The series $x_{a}^{(0)}, x_{a}^{(1)}, x_{a}^{(2)}, \dots, x_{a}^{(s)}$ , ⋯ obtained by a single draw (iteration) is called a realization of Gibbs chain defined by F with scan pattern a; and the series $x_{a}^{(0)}, x_{a}^{(d)}, x_{a}^{(2 d)}, \dots, x_{a}^{(t d)}$ , ⋯ obtained by a single cycle is a realization of the associated Gibbs sampler. For example, let = {X₁, X₂, X₃, X₄}, a = (2, 4, 1, 3), and given initial value $x_{a}^{(0)} = (x_{2}^{(0)}, x_{4}^{(0)}, x_{1}^{(0)}, x_{3}^{(0)})$ , the Gibbs chain in cycle 1 performs the following draws and produces the corresponding states:

X_{2}^{(1)} ~ f_{2} (x_{2} | X_{4} = x_{4}^{(0)}, X_{1} = x_{1}^{(0)}, X_{3} = x_{3}^{(0)}), x_{a}^{(1)} = (x_{2}^{(1)}, x_{4}^{(0)}, x_{1}^{(0)}, x_{3}^{(0)});

X_{4}^{(2)} ~ f_{4} (x_{4} | X_{2} = x_{2}^{(1)}, X_{1} = x_{1}^{(0)}, X_{3} = x_{3}^{(0)}), x_{a}^{(2)} = (x_{2}^{(1)}, x_{4}^{(2)}, x_{1}^{(0)}, x_{3}^{(0)});

X_{1}^{(3)} ~ f_{1} (x_{1} | X_{2} = x_{2}^{(1)}, X_{4} = x_{4}^{(2)}, X_{3} = x_{3}^{(0)}), x_{a}^{(3)} = (x_{2}^{(1)}, x_{4}^{(2)}, x_{1}^{(3)}, x_{3}^{(0)}); and

X_{3}^{(4)} ~ f_{3} (x_{3} | X_{2} = x_{2}^{(1)}, X_{4} = x_{4}^{(2)}, X_{1} = x_{1}^{(3)}), x_{a}^{(3)} = (x_{2}^{(1)}, x_{4}^{(2)}, x_{1}^{(3)}, x_{3}^{(4)}) .

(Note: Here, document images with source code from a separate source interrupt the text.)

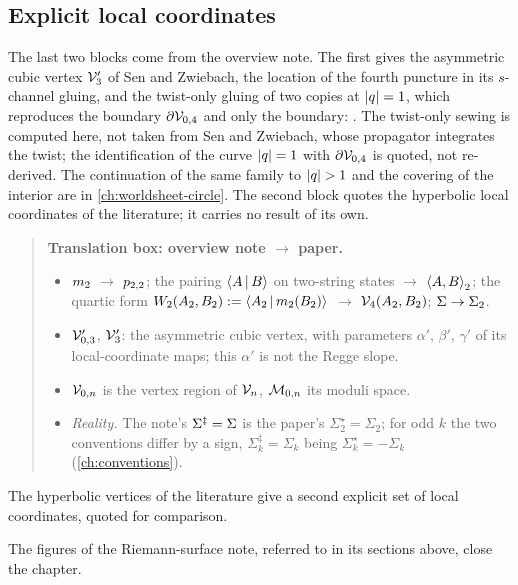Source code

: \subsection{Explicit local coordinates}
\label{sec:ws1:explicit}

The last two blocks come from the overview note.
The first gives the asymmetric cubic vertex $\mc V_3'$ of Sen and Zwiebach, the location of the fourth puncture in its $s$-channel gluing, and the twist-only gluing of two copies at $\abs{q} = 1$, which reproduces the boundary $\partial \mc V_{0, 4}$ and only the boundary: .
The twist-only sewing is computed here, not taken from Sen and Zwiebach, whose propagator integrates the twist; the identification of the curve $\abs{q} = 1$ with $\partial \mc V_{0, 4}$ is quoted, not re-derived.
The continuation of the same family to $\abs{q} > 1$ and the covering of the interior are in \cref{ch:worldsheet-circle}.
The second block quotes the hyperbolic local coordinates of the literature; it carries no result of its own.

\begin{quote}
  \small
  \textbf{Translation box: overview note $\to$ paper.}
  \begin{itemize}
    \setlength{\itemsep}{0.3ex}
    \item $\mtwo$ $\to$ $\sprod{2}{2}$; the pairing $\Mean{A \,|\, B}$ on two-string states $\to$ $\pair[2]{A}{B}$; the quartic form $W_2(A_2, B_2) := \Mean{A_2 \,|\, \mtwo(B_2)}$ $\to$ $\vertex{4}(A_2, B_2)$; $\Sig \to \Sigma_2$.
    \item $\mc V_{0, 3}'$, $\mc V_3'$: the asymmetric cubic vertex, with parameters $\alpha'$, $\beta'$, $\gamma'$ of its local-coordinate maps; this $\alpha'$ is not the Regge slope.
    \item $\mc V_{0, n}$ is the vertex region of $\vertex{n}$, $\mc M_{0, n}$ its moduli space.
    \item \emph{Reality.} The note's $\Sig^\ddagger = \Sig$ is the paper's $\Sigma_2^\star = \Sigma_2$; for odd $k$ the two conventions differ by a sign, $\Sigma_k^\ddagger = \Sigma_k$ being $\Sigma_k^\star = - \Sigma_k$ (\cref{ch:conventions}).
  \end{itemize}
\end{quote}



The hyperbolic vertices of the literature give a second explicit set of local coordinates, quoted for comparison.



The figures of the Riemann-surface note, referred to in its sections above, close the chapter.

In this example, the series $x_{a}^{(0)}, x_{a}^{(4)}, x_{a}^{(8)} (= (x_{2}^{(5)}, x_{4}^{(6)}, x_{1}^{(7)}, x_{3}^{(8)}))$ , ⋯, is the realization of Gibbs sampler defined by F with scan pattern a.

We can also express a Gibbs sampler of random scan order as a Gibbs chain. Let r = {r₁, r₂, ⋯, r_d} be the set of selection probabilities, where r_k > 0 is the probability of visiting a conditional f_k, and $\sum_{k = 1}^{d} r_{k} = 1$ . The random-scan Gibbs sampler can be stated as follows [19]:

Pick an arbitrary starting vector $x^{(0)} = (x_{1}^{(0)}, x_{2}^{(0)}, \dots, x_{d}^{(0)})$ .
At the s^th iteration, s = 1, 2, ⋯,
1. Randomly choose k ∈ {1,2, ⋯, d} with probability r_k;
2. $X_{k}^{(s)} ~ f_{k} (x_{k} | {(x_{k}^{(s - 1)})}^{c})$
Repeat step 2 until a convergence criterion is reached.

Example 1

Consider the following bivariate 2 × 2 joint distribution π and for (X₁, X₂) defined on the domain {1, 2}, with its corresponding conditional distributions f₁ (x₁|x₂) and f₂ (x₂|x₁) [20, page 242]:

π = \frac{1}{10} [\begin{matrix} 1 & 2 \\ 3 & 4 \end{matrix}], and f_{1} = \frac{1}{12} [\begin{matrix} 3 & 4 \\ 9 & 8 \end{matrix}], f_{2} = \frac{1}{21} [\begin{matrix} 7 & 14 \\ 9 & 12 \end{matrix}] .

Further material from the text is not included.